Uno creería que la peor pena que a una persona -y por extensión a su familia-, puede aplicársele, es la pena de muerte y confieso que al respecto alguna duda tengo.
Para los romanos, había una pena más temida, el destierro y creo que tenían razón.
La muerte pone fin a la vida de una persona y arrastra en ella la tristeza de la familia por la pérdida del ser querido que ya no está, pero ocurre que la misma, con el tiempo, de alguna manera se sana, con el recuerdo del que partió, ese que, por cierto, solo sufrió hasta que terminó de respirar. Eso, sin embargo, no ocurre con el destierro o el exilio.
Quien fue obligado a salir de su país y a este no puede regresar, tiene certezas e incertidumbres que, diariamente, le carcomen. Entre las primeras, que no podrá regresar mientras se mantengan las condiciones que originaron su salida y por lo que se refiere a las segundas, el hecho cierto que desconoce si esa ausencia de la patria será hasta su muerte porque no fue posible cambiar el estado de cosas interno.
Así, en esa circunstancia, el país se convierte -ya lo he escrito antes- en la manzana de Adán en el paraíso, esa que si la comes porque decidiste regresar, puede originar hasta la muerte.
Pero la pena no solo impacta a quien se aplicó la misma, ocurre también con la familia.
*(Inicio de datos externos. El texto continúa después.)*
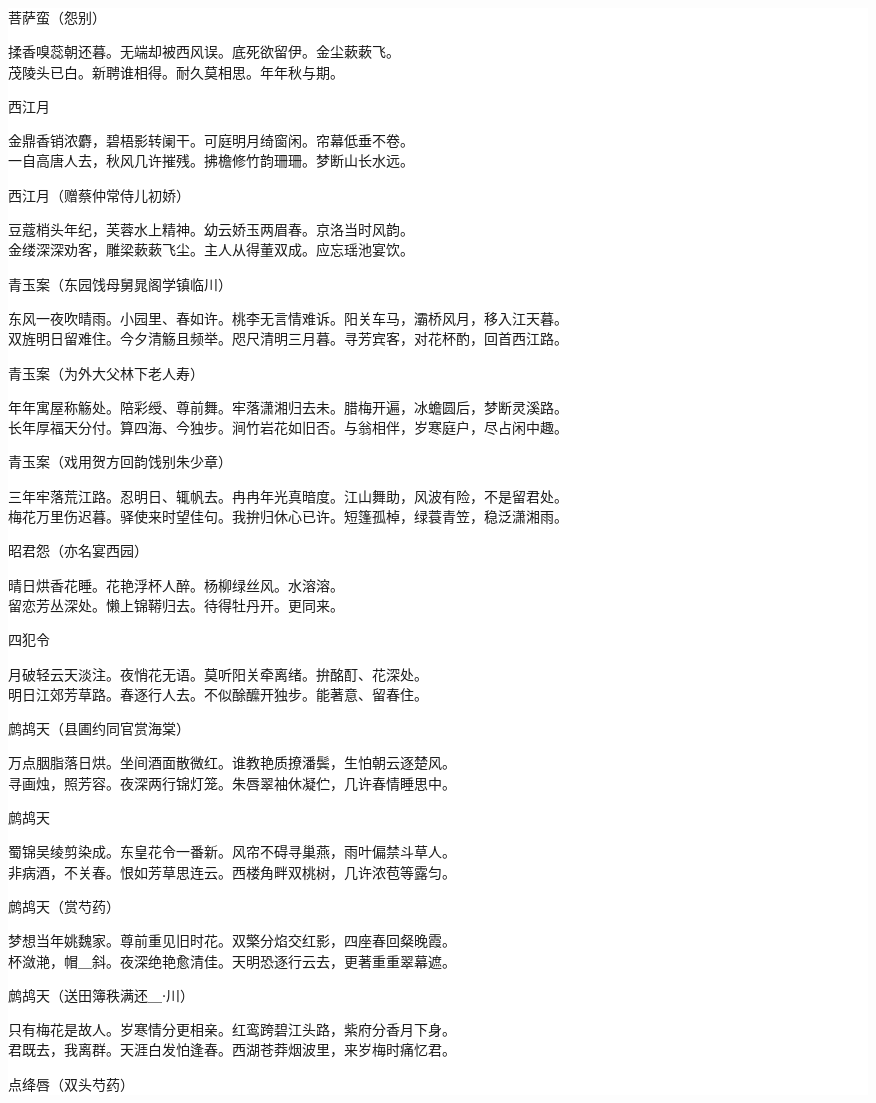 菩萨蛮（怨别）  

揉香嗅蕊朝还暮。无端却被西风误。底死欲留伊。金尘蔌蔌飞。  
茂陵头已白。新聘谁相得。耐久莫相思。年年秋与期。  

西江月  

金鼎香销浓麝，碧梧影转阑干。可庭明月绮窗闲。帘幕低垂不卷。  
一自高唐人去，秋风几许摧残。拂檐修竹韵珊珊。梦断山长水远。  

西江月（赠蔡仲常侍儿初娇）  

豆蔻梢头年纪，芙蓉水上精神。幼云娇玉两眉春。京洛当时风韵。  
金缕深深劝客，雕梁蔌蔌飞尘。主人从得董双成。应忘瑶池宴饮。  

青玉案（东园饯母舅晁阁学镇临川）  

东风一夜吹晴雨。小园里、春如许。桃李无言情难诉。阳关车马，灞桥风月，移入江天暮。  
双旌明日留难住。今夕清觞且频举。咫尺清明三月暮。寻芳宾客，对花杯酌，回首西江路。  

青玉案（为外大父林下老人寿）  

年年寓屋称觞处。陪彩绶、尊前舞。牢落潇湘归去未。腊梅开遍，冰蟾圆后，梦断灵溪路。  
长年厚福天分付。算四海、今独步。涧竹岩花如旧否。与翁相伴，岁寒庭户，尽占闲中趣。  

青玉案（戏用贺方回韵饯别朱少章）  

三年牢落荒江路。忍明日、辄帆去。冉冉年光真暗度。江山舞助，风波有险，不是留君处。  
梅花万里伤迟暮。驿使来时望佳句。我拚归休心已许。短篷孤棹，绿蓑青笠，稳泛潇湘雨。  

昭君怨（亦名宴西园）  

晴日烘香花睡。花艳浮杯人醉。杨柳绿丝风。水溶溶。  
留恋芳丛深处。懒上锦鞯归去。待得牡丹开。更同来。  

四犯令  

月破轻云天淡注。夜悄花无语。莫听阳关牵离绪。拚酩酊、花深处。  
明日江郊芳草路。春逐行人去。不似酴醿开独步。能著意、留春住。  

鹧鸪天（县圃约同官赏海棠）  

万点胭脂落日烘。坐间酒面散微红。谁教艳质撩潘鬓，生怕朝云逐楚风。  
寻画烛，照芳容。夜深两行锦灯笼。朱唇翠袖休凝伫，几许春情睡思中。  

鹧鸪天  

蜀锦吴绫剪染成。东皇花令一番新。风帘不碍寻巢燕，雨叶偏禁斗草人。  
非病酒，不关春。恨如芳草思连云。西楼角畔双桃树，几许浓苞等露匀。  

鹧鸪天（赏芍药）  

梦想当年姚魏家。尊前重见旧时花。双檠分焰交红影，四座春回粲晚霞。  
杯潋滟，帽＿斜。夜深绝艳愈清佳。天明恐逐行云去，更著重重翠幕遮。  

鹧鸪天（送田簿秩满还＿·川）  

只有梅花是故人。岁寒情分更相亲。红鸾跨碧江头路，紫府分香月下身。  
君既去，我离群。天涯白发怕逢春。西湖苍莽烟波里，来岁梅时痛忆君。  

点绛唇（双头芍药）  
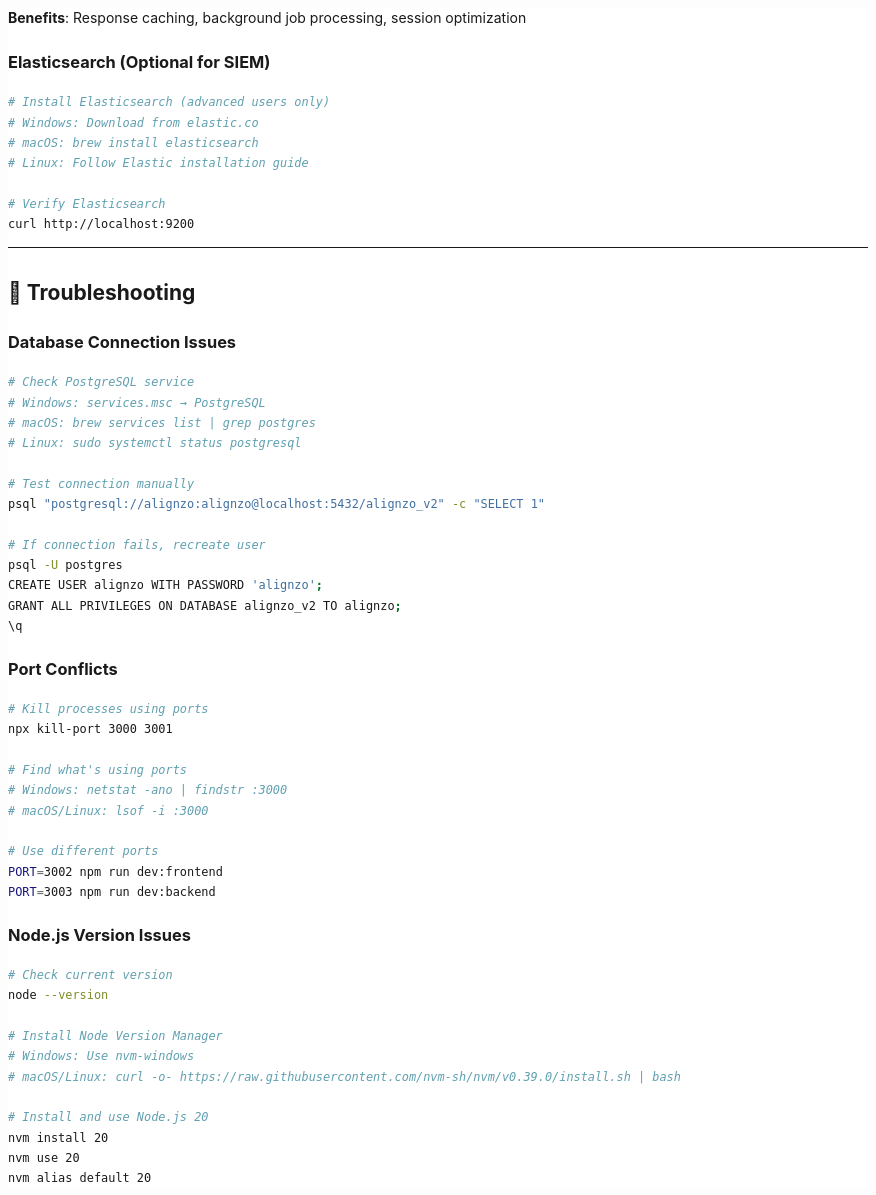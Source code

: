 **Benefits**: Response caching, background job processing, session optimization

### Elasticsearch (Optional for SIEM)
```bash
# Install Elasticsearch (advanced users only)
# Windows: Download from elastic.co
# macOS: brew install elasticsearch
# Linux: Follow Elastic installation guide

# Verify Elasticsearch
curl http://localhost:9200
```

---

## 🚨 Troubleshooting

### Database Connection Issues
```bash
# Check PostgreSQL service
# Windows: services.msc → PostgreSQL
# macOS: brew services list | grep postgres
# Linux: sudo systemctl status postgresql

# Test connection manually
psql "postgresql://alignzo:alignzo@localhost:5432/alignzo_v2" -c "SELECT 1"

# If connection fails, recreate user
psql -U postgres
CREATE USER alignzo WITH PASSWORD 'alignzo';
GRANT ALL PRIVILEGES ON DATABASE alignzo_v2 TO alignzo;
\q
```

### Port Conflicts
```bash
# Kill processes using ports
npx kill-port 3000 3001

# Find what's using ports
# Windows: netstat -ano | findstr :3000
# macOS/Linux: lsof -i :3000

# Use different ports
PORT=3002 npm run dev:frontend
PORT=3003 npm run dev:backend
```

### Node.js Version Issues
```bash
# Check current version
node --version

# Install Node Version Manager
# Windows: Use nvm-windows
# macOS/Linux: curl -o- https://raw.githubusercontent.com/nvm-sh/nvm/v0.39.0/install.sh | bash

# Install and use Node.js 20
nvm install 20
nvm use 20
nvm alias default 20
```
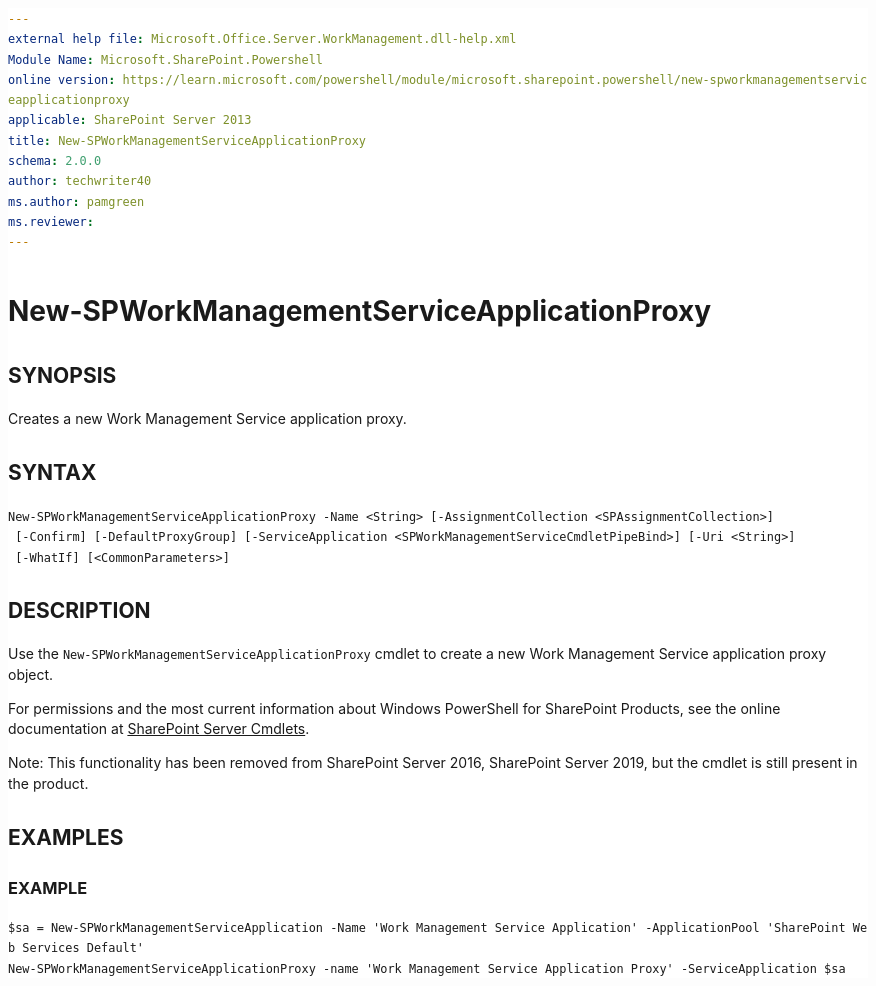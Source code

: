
 ```yaml
---
external help file: Microsoft.Office.Server.WorkManagement.dll-help.xml
Module Name: Microsoft.SharePoint.Powershell
online version: https://learn.microsoft.com/powershell/module/microsoft.sharepoint.powershell/new-spworkmanagementserviceapplicationproxy
applicable: SharePoint Server 2013
title: New-SPWorkManagementServiceApplicationProxy
schema: 2.0.0
author: techwriter40
ms.author: pamgreen
ms.reviewer:
---
```


# New-SPWorkManagementServiceApplicationProxy

## SYNOPSIS
Creates a new Work Management Service application proxy.

## SYNTAX

```
New-SPWorkManagementServiceApplicationProxy -Name <String> [-AssignmentCollection <SPAssignmentCollection>]
 [-Confirm] [-DefaultProxyGroup] [-ServiceApplication <SPWorkManagementServiceCmdletPipeBind>] [-Uri <String>]
 [-WhatIf] [<CommonParameters>]
```

## DESCRIPTION
Use the `New-SPWorkManagementServiceApplicationProxy` cmdlet to create a new Work Management Service application proxy object.

For permissions and the most current information about Windows PowerShell for SharePoint Products, see the online documentation at [SharePoint Server Cmdlets](https://learn.microsoft.com/powershell/sharepoint/sharepoint-server/sharepoint-server-cmdlets).

Note: This functionality has been removed from SharePoint Server 2016, SharePoint Server 2019, but the cmdlet is still present in the product.

## EXAMPLES

### EXAMPLE
```
$sa = New-SPWorkManagementServiceApplication -Name 'Work Management Service Application' -ApplicationPool 'SharePoint Web Services Default'
New-SPWorkManagementServiceApplicationProxy -name 'Work Management Service Application Proxy' -ServiceApplication $sa
```
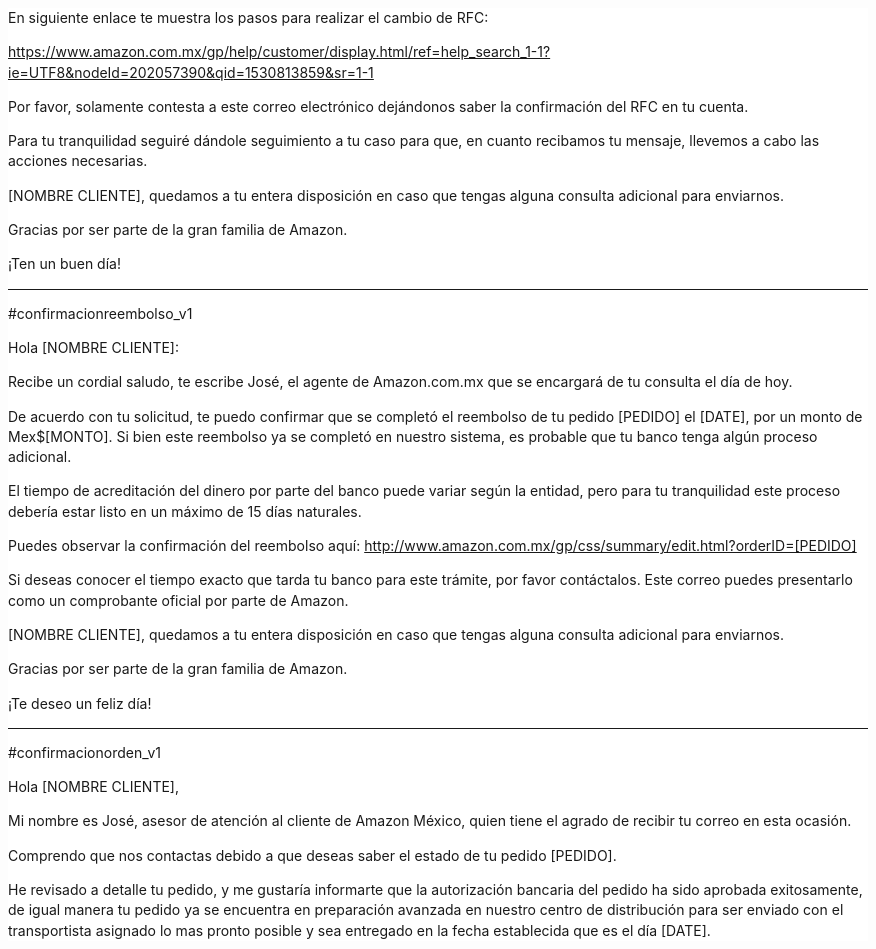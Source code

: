En siguiente enlace te muestra los pasos para realizar el cambio de RFC:

https://www.amazon.com.mx/gp/help/customer/display.html/ref=help_search_1-1?ie=UTF8&nodeId=202057390&qid=1530813859&sr=1-1

Por favor, solamente contesta a este correo electrónico dejándonos saber la confirmación del RFC en tu cuenta.

Para tu tranquilidad seguiré dándole seguimiento a tu caso para que, en cuanto recibamos tu mensaje, llevemos a cabo las acciones necesarias.

[NOMBRE CLIENTE], quedamos a tu entera disposición en caso que tengas alguna consulta adicional para enviarnos.

Gracias por ser parte de la gran familia de Amazon.

¡Ten un buen día!

------------------------------------------------------------------------------------------------------------------------------------------------------------------------------------------------------------------------------------------------------------------

#confirmacionreembolso_v1

Hola [NOMBRE CLIENTE]:

Recibe un cordial saludo, te escribe José, el agente de Amazon.com.mx que se encargará de tu consulta el día de hoy.

De acuerdo con tu solicitud, te puedo confirmar que se completó el reembolso de tu pedido [PEDIDO] el [DATE], por un monto de Mex$[MONTO]. Si bien este reembolso ya se completó en nuestro sistema, es probable que tu banco tenga algún proceso adicional. 

El tiempo de acreditación del dinero por parte del banco puede variar según la entidad, pero para tu tranquilidad este proceso debería estar listo en un máximo de 15 días naturales.

Puedes observar la confirmación del reembolso aquí: http://www.amazon.com.mx/gp/css/summary/edit.html?orderID=[PEDIDO]

Si deseas conocer el tiempo exacto que tarda tu banco para este trámite, por favor contáctalos. Este correo
puedes presentarlo como un comprobante oficial por parte de Amazon.

[NOMBRE CLIENTE], quedamos a tu entera disposición en caso que tengas alguna consulta adicional para enviarnos.

Gracias por ser parte de la gran familia de Amazon.

¡Te deseo un feliz día!

------------------------------------------------------------------------------------------------------------------------------------------------------------------------------------------------------------------------------------------------------------------
#confirmacionorden_v1

Hola [NOMBRE CLIENTE],

Mi nombre es José, asesor de atención al cliente de Amazon México, quien tiene el agrado de recibir tu correo en esta ocasión.

Comprendo que nos contactas debido a que deseas saber el estado de tu pedido [PEDIDO].

He revisado a detalle tu pedido, y me gustaría informarte que la autorización bancaria del pedido ha sido aprobada exitosamente, de igual manera tu pedido ya se encuentra en preparación avanzada en nuestro centro de distribución para ser enviado con el transportista asignado lo mas pronto posible y sea entregado en la fecha establecida que es el día [DATE].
Padres, hermanos, esposos o hijos separados por una decisión política, que no jurídica, de quienes ostentan el poder a su arbitrio, son -al igual que el desterrado o exilado- impactados por la decisión respectiva pues las visitas, fiestas o aniversarios, no serán lo mismo dado que, menos mal la modernidad, solo se desarrollarán por video y no presencialmente, con la salvedad, correcto sea reconocerlo, de que no ocurrirá como en tiempos no tan lejanos, que ya no serán el teléfono o las cartas los mecanismos de interacción familiar, lo que es, cuando menos un consuelo.
Ciertamente, la pena de muerte en estos tiempos que corren es una excepción en el mundo de las naciones. Quizás también lo sean el destierro o el exilio, mas lo cierto es que ambas son escandalosas y tanto más si ella no es el producto de la diferencia política, sino de la circunstancia migratoria de a quien se le aplica la medida en otro país que consideraron propio, en virtud de no haber ajustado su estatus migratorio a los términos de la ley, por lo que son expulsados del mismo, a veces sin fórmula de juicio, acabando con ello, nadie lo dude, núcleos familiares completos.
Hoy, más de siete millones de venezolanos estamos fuera del país, muchos de ellos en condición de desterrados o exiliados, bien por su opinión política o por trabas administrativas que se han hecho insalvables. Otros se encuentran en países del mundo que consideraron seguros, y todos en esa situación tenemos la misma tristeza, el no saber hasta cuándo ella se mantendrá.
Para los venezolanos que me leen, sirvan estas líneas, a pesar de su contenido, como palabras de aliento respecto de la posibilidad de retornar, más temprano que tarde, al abrigo de nuestro suelo patrio, en democracia y libertad, aún cuando sea de visita y al extranjero en esa misma situación, que las cosas en el país de sus afectos cambie, para que retorne a él la calma que todos en la familia merecen.